Gay men should be allowed to use a surrogate to have children, an Israeli public health committee recommends. It also suggests single women should be permitted to use a surrogate to conceive and favours non-anonymous sperm donation.
'The rationale behind the limiting of use of surrogates by men was the fear of a major growth in the number of women forced to become surrogate mothers as a way to mitigate financial woes', explained committee chairman Professor Shlomo Mor-Yosef of the Israel National Institute for Health Policy Research and director general of the National Insurance Institute of Israel.
'We didn't want the competition over this 'limited resource', surrogate mothers, to become too economically aggressive, leading to a substantial rise in the price of the process', he added.
The public commission for the evaluation of fertility and childbirth, consisting of experts from a range of fields, was set up two years ago to investigate Israel's fertility and birth policies. It conducted 22 meetings in over 36 months, which included members of the public. It submitted its final report to the director general of the Ministry of Health last month.
Israeli news source, Ynetnews, said senior officials in the health ministry had acknowledged that allowing homosexuals to access surrogacy was a delicate issue and that deputy health minister Yaakov Litzman had been unwilling to take up the subject.

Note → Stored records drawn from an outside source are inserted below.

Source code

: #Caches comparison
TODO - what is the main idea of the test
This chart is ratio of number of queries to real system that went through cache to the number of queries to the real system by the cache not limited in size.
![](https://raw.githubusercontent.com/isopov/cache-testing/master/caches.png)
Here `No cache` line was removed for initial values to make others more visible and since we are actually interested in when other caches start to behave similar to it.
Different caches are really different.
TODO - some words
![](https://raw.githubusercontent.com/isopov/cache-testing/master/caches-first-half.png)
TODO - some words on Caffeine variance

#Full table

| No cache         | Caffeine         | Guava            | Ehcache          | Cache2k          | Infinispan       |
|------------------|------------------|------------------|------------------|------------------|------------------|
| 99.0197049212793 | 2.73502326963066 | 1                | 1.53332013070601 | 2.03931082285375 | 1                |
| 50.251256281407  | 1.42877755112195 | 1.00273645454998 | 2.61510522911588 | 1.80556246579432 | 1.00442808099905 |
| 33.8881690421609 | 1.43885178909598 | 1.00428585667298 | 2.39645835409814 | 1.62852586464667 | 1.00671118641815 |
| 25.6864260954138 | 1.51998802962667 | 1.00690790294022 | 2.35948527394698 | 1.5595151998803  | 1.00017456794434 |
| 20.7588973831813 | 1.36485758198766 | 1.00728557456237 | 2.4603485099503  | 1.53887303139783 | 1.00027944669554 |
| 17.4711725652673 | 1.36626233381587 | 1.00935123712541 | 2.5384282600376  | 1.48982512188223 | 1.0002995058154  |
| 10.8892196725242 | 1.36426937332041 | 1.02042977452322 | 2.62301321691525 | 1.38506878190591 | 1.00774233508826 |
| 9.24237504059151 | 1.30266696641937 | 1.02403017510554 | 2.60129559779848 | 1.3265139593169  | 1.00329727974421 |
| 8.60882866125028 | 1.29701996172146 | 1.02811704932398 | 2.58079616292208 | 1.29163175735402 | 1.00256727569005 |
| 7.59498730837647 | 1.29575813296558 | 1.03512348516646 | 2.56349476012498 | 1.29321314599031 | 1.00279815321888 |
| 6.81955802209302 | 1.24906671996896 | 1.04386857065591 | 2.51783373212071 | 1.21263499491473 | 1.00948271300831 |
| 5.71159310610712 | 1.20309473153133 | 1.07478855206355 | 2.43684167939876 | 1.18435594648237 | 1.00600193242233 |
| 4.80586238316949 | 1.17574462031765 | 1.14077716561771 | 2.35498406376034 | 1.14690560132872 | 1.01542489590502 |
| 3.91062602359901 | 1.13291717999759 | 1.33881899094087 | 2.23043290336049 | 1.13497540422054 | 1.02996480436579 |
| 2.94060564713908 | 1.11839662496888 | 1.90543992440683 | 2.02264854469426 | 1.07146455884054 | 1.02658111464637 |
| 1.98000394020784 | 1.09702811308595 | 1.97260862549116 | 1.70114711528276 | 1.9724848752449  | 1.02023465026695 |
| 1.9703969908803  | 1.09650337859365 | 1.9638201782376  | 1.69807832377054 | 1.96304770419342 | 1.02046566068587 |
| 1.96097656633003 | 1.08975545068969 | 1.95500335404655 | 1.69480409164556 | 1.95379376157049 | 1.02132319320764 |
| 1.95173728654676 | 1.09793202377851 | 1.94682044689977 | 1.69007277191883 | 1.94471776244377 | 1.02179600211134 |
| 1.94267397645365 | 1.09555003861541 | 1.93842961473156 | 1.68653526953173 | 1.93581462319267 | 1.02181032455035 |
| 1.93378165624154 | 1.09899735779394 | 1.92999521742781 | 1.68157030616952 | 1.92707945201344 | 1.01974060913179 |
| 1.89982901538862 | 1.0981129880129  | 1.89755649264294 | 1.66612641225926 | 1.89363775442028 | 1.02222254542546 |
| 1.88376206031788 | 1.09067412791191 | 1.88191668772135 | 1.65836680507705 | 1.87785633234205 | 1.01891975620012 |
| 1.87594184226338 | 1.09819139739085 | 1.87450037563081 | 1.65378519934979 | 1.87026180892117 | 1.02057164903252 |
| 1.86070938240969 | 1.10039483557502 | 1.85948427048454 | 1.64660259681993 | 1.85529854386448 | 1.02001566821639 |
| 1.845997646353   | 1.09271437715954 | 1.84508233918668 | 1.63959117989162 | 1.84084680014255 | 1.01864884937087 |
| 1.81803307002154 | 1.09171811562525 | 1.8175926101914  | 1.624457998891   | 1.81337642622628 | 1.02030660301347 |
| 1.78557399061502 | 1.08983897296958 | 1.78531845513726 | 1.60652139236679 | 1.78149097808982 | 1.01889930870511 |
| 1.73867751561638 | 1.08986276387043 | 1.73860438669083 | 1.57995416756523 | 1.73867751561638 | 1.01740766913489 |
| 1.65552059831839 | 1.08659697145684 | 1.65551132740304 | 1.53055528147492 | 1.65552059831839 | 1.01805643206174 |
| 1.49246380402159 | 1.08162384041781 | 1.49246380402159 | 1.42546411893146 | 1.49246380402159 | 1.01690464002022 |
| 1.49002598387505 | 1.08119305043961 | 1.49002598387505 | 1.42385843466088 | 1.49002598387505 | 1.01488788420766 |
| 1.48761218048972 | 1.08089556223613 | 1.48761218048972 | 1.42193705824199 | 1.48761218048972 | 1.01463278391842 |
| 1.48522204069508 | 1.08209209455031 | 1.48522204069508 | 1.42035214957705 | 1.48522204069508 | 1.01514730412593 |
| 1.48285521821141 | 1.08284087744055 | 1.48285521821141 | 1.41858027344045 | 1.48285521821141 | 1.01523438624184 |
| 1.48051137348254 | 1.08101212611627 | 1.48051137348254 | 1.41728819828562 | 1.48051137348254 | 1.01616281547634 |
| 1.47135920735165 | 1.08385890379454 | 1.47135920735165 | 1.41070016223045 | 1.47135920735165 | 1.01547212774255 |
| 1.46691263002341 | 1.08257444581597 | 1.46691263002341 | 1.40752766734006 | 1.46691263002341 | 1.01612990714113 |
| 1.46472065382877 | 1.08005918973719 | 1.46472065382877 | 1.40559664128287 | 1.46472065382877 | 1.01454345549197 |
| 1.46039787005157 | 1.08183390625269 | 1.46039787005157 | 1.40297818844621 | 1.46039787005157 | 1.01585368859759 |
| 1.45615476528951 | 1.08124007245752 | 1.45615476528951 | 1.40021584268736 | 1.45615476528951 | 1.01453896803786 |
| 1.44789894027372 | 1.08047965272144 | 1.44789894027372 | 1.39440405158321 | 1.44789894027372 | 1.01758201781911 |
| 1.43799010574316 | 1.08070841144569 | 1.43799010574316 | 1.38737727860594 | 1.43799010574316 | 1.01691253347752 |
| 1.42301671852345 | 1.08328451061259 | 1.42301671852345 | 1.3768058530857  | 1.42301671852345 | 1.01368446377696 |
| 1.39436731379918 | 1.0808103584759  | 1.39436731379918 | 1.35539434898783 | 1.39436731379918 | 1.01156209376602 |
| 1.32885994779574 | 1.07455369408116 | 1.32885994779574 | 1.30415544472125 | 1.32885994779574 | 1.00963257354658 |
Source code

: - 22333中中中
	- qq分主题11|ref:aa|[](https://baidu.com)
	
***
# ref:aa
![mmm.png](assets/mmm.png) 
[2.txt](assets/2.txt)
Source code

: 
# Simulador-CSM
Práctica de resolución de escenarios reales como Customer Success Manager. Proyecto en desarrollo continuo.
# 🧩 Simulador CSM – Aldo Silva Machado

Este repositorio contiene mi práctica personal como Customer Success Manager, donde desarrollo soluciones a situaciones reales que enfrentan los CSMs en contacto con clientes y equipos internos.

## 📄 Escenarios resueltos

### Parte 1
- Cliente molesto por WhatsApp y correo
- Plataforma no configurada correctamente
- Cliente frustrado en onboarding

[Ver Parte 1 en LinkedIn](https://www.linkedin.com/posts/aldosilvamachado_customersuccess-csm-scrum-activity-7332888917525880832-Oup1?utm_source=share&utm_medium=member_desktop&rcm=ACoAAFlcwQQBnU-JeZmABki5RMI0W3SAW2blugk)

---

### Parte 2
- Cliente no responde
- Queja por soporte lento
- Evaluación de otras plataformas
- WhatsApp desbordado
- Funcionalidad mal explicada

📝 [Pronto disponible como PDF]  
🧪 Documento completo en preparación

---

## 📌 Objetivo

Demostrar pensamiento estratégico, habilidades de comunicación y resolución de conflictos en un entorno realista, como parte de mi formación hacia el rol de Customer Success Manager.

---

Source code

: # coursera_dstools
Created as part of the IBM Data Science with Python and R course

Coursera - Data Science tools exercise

'They prefer not to take personal ministerial responsibility in areas that violate the Haredi way of life and Jewish law, but don't want to determine how others lead their lives', Ynetnews quoted an unnamed Haredi source as saying. The final decision on whether to implement the recommendations will be made by the Ministry of Health.
Paying surrogates is permitted in Israel and while some members of the committee suggested only 'altruistic' unpaid surrogacy should be allowed, this was not recommended in the final report.
'The committee didn't accept this position because during the 15 years in which surrogate childbearing has taken place in Israel, no problems requiring the practice be stopped had arisen', said Professor Mor-Yosef.
As well as permitting married women to act as surrogates (previously, only single and divorced women could be surrogates), the committee recommended that family members also be allowed to act as a surrogate for another relative - but not daughters, grandmothers, or grandchildren. The report also recommended that children conceived with donated gametes should be allowed to learn their donor's identity at the age of 18.
Meanwhile in Australia, two men have been declared the legal parents of a baby conceived via a surrogate by the New South Wales Supreme Court.
In giving what is believed to be the first ruling under the Surrogacy Act in which in the intended parents are a same sex couple, Justice Paul Brereton said he was satisfied that granting the parentage order would be in the 'best interests of the child'. Christian lobby groups called the decision a 'gross abuse' of the child's rights.